Le représentant des enfants et des jeunes doit faire rapport à ce comité,
une fois l'an au minimum, sur toutes les questions pertinentes, à l'exception
des questions financières. Toutefois, le Comité est également habilité
à renvoyer au représentant, pour fins d'enquête, des cas d'incidents dans
lesquels des enfants ont été tués ou gravement blessés, même lorsque ces
cas dépassent la portée du mandat du représentant. Par ailleurs, le Comité
est chargé de sensibiliser les législateurs et la population de la Colombie-Britannique
au système provincial de bien-être des enfants. Selon le BC Children and
Youth Review (un examen du système de protection des enfants et des jeunes),
les discussions régulières de ce comité, formé de membres de tous les partis,
devront aider les législateurs à mieux comprendre les questions relatives
au bien-être de ce segment de la population, et servir à tenir le public
au courant des problèmes touchant les services à l'enfance et aux familles.
Conférences
Du 12 au 15 octobre, Bill Barisoff, président de l'Assemblée législative
de la Colombie-Britannique, a accueilli à Victoria le 28e
Colloque de la
Région canadienne de l'Association parlementaire du Commonwealth. Sue Hammell,
sous-greffière adjointe, y a assisté à titre de déléguée de la Colombie-Britannique.
Remaniement ministériel
Le 15 août, Gordon Campbell, premier ministre de la province, a annoncé
un remaniement ministériel portant à 24 le nombre total des membres du
Cabinet :
- Tom Christensen est passé du ministère des Relations autochtones et de
la Réconciliation à celui de l'Enfance et de la Famille.

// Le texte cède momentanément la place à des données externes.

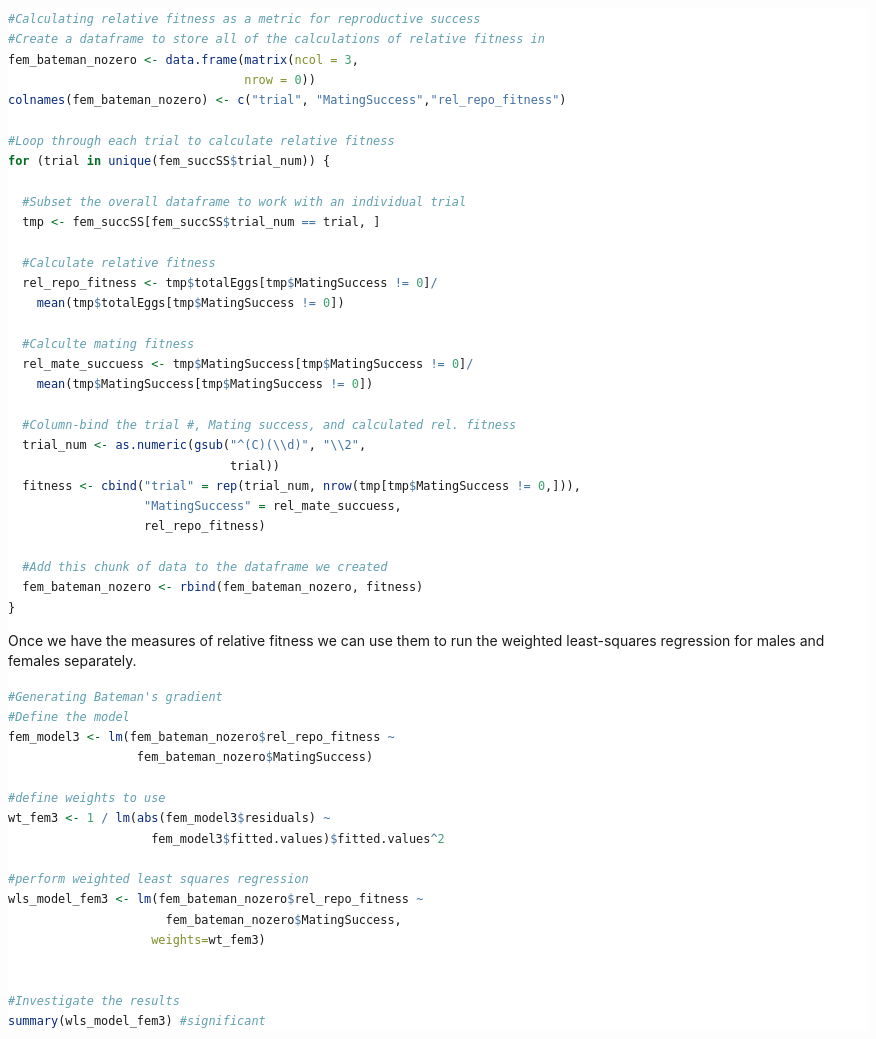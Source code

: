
 ``` r
#Calculating relative fitness as a metric for reproductive success
#Create a dataframe to store all of the calculations of relative fitness in
fem_bateman_nozero <- data.frame(matrix(ncol = 3,
                                 nrow = 0))
colnames(fem_bateman_nozero) <- c("trial", "MatingSuccess","rel_repo_fitness")

#Loop through each trial to calculate relative fitness
for (trial in unique(fem_succSS$trial_num)) {
  
  #Subset the overall dataframe to work with an individual trial
  tmp <- fem_succSS[fem_succSS$trial_num == trial, ]
  
  #Calculate relative fitness
  rel_repo_fitness <- tmp$totalEggs[tmp$MatingSuccess != 0]/
    mean(tmp$totalEggs[tmp$MatingSuccess != 0])
  
  #Calculte mating fitness
  rel_mate_succuess <- tmp$MatingSuccess[tmp$MatingSuccess != 0]/
    mean(tmp$MatingSuccess[tmp$MatingSuccess != 0])
  
  #Column-bind the trial #, Mating success, and calculated rel. fitness
  trial_num <- as.numeric(gsub("^(C)(\\d)", "\\2",
                               trial))
  fitness <- cbind("trial" = rep(trial_num, nrow(tmp[tmp$MatingSuccess != 0,])), 
                   "MatingSuccess" = rel_mate_succuess, 
                   rel_repo_fitness)
  
  #Add this chunk of data to the dataframe we created
  fem_bateman_nozero <- rbind(fem_bateman_nozero, fitness)
}
```

Once we have the measures of relative fitness we can use them to run the
weighted least-squares regression for males and females separately.

``` r
#Generating Bateman's gradient
#Define the model
fem_model3 <- lm(fem_bateman_nozero$rel_repo_fitness ~ 
                  fem_bateman_nozero$MatingSuccess)

#define weights to use
wt_fem3 <- 1 / lm(abs(fem_model3$residuals) ~
                    fem_model3$fitted.values)$fitted.values^2

#perform weighted least squares regression
wls_model_fem3 <- lm(fem_bateman_nozero$rel_repo_fitness ~
                      fem_bateman_nozero$MatingSuccess,
                    weights=wt_fem3)


#Investigate the results
summary(wls_model_fem3) #significant
```
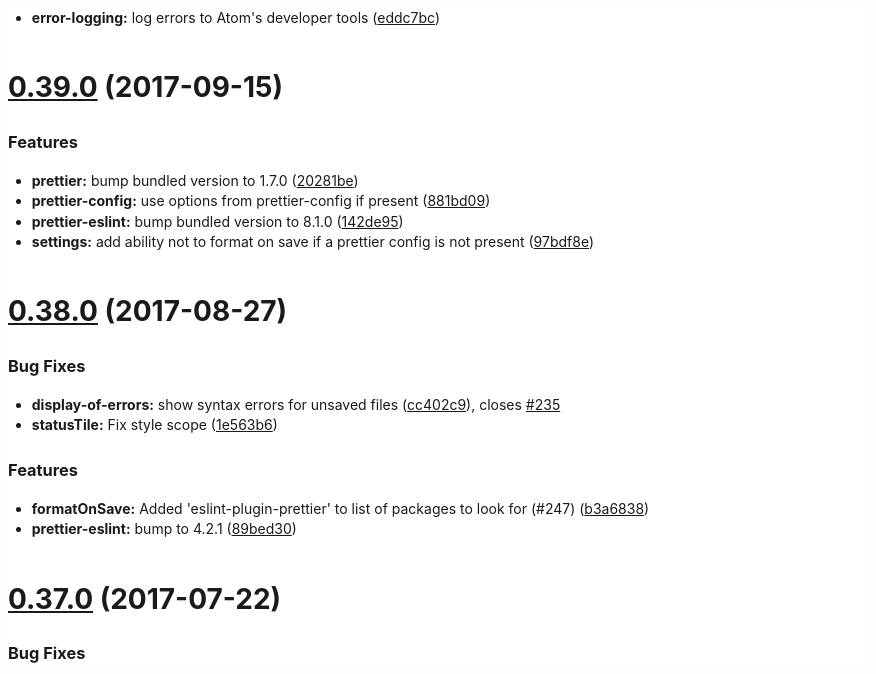 * **error-logging:** log errors to Atom's developer tools ([eddc7bc](https://github.com/prettier/prettier-atom/commit/eddc7bc))



<a name="0.39.0"></a>
# [0.39.0](https://github.com/prettier/prettier-atom/compare/v0.38.0...v0.39.0) (2017-09-15)


### Features

* **prettier:** bump bundled version to 1.7.0 ([20281be](https://github.com/prettier/prettier-atom/commit/20281be))
* **prettier-config:** use options from prettier-config if present ([881bd09](https://github.com/prettier/prettier-atom/commit/881bd09))
* **prettier-eslint:** bump bundled version to 8.1.0 ([142de95](https://github.com/prettier/prettier-atom/commit/142de95))
* **settings:** add ability not to format on save if a prettier config is not present ([97bdf8e](https://github.com/prettier/prettier-atom/commit/97bdf8e))



<a name="0.38.0"></a>
# [0.38.0](https://github.com/prettier/prettier-atom/compare/v0.37.0...v0.38.0) (2017-08-27)


### Bug Fixes

* **display-of-errors:** show syntax errors for unsaved files ([cc402c9](https://github.com/prettier/prettier-atom/commit/cc402c9)), closes [#235](https://github.com/prettier/prettier-atom/issues/235)
* **statusTile:** Fix style scope ([1e563b6](https://github.com/prettier/prettier-atom/commit/1e563b6))


### Features

* **formatOnSave:** Added 'eslint-plugin-prettier' to list of packages to look for (#247) ([b3a6838](https://github.com/prettier/prettier-atom/commit/b3a6838))
* **prettier-eslint:** bump to 4.2.1 ([89bed30](https://github.com/prettier/prettier-atom/commit/89bed30))



<a name="0.37.0"></a>
# [0.37.0](https://github.com/prettier/prettier-atom/compare/v0.36.1...v0.37.0) (2017-07-22)


### Bug Fixes
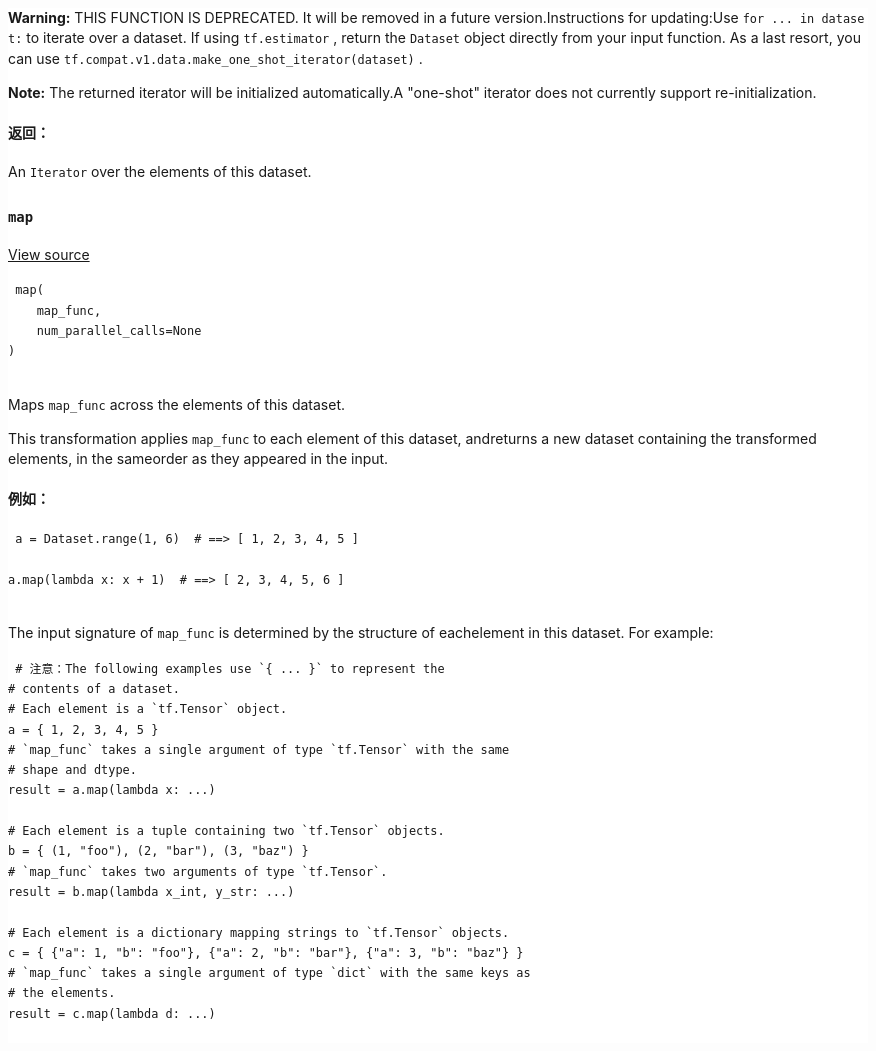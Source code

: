 **Warning:**  THIS FUNCTION IS DEPRECATED. It will be removed in a future version.Instructions for updating:Use  `for ... in dataset:`  to iterate over a dataset. If using  `tf.estimator` , return the  `Dataset`  object directly from your input function. As a last resort, you can use  `tf.compat.v1.data.make_one_shot_iterator(dataset)` .

**Note:**  The returned iterator will be initialized automatically.A "one-shot" iterator does not currently support re-initialization.


#### 返回：
An  `Iterator`  over the elements of this dataset.

###  `map` 
[View source](https://github.com/tensorflow/tensorflow/blob/r2.0/tensorflow/python/data/ops/dataset_ops.py#L1099-L1214)

```
 map(
    map_func,
    num_parallel_calls=None
)
 
```

Maps  `map_func`  across the elements of this dataset.

This transformation applies  `map_func`  to each element of this dataset, andreturns a new dataset containing the transformed elements, in the sameorder as they appeared in the input.

#### 例如：


```
 a = Dataset.range(1, 6)  # ==> [ 1, 2, 3, 4, 5 ]

a.map(lambda x: x + 1)  # ==> [ 2, 3, 4, 5, 6 ]
 
```

The input signature of  `map_func`  is determined by the structure of eachelement in this dataset. For example:

```
 # 注意：The following examples use `{ ... }` to represent the
# contents of a dataset.
# Each element is a `tf.Tensor` object.
a = { 1, 2, 3, 4, 5 }
# `map_func` takes a single argument of type `tf.Tensor` with the same
# shape and dtype.
result = a.map(lambda x: ...)

# Each element is a tuple containing two `tf.Tensor` objects.
b = { (1, "foo"), (2, "bar"), (3, "baz") }
# `map_func` takes two arguments of type `tf.Tensor`.
result = b.map(lambda x_int, y_str: ...)

# Each element is a dictionary mapping strings to `tf.Tensor` objects.
c = { {"a": 1, "b": "foo"}, {"a": 2, "b": "bar"}, {"a": 3, "b": "baz"} }
# `map_func` takes a single argument of type `dict` with the same keys as
# the elements.
result = c.map(lambda d: ...)
 
```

- Stan Hagen est passé du ministère de l'Enfance et de la Famille à celui
du Tourisme, des Sports et des Arts.
- Gordon Hogg est retourné au Cabinet à titre de ministre d'État pour ActNow
BC.
- Olga Illich est passée du ministère du Tourisme, des Sports et des Arts
à celui du Travail et des Services aux citoyens.
- Mike de Jong est passé du ministère du Travail et des Services aux citoyens
à celui des Relations autochtones et de la Réconciliation.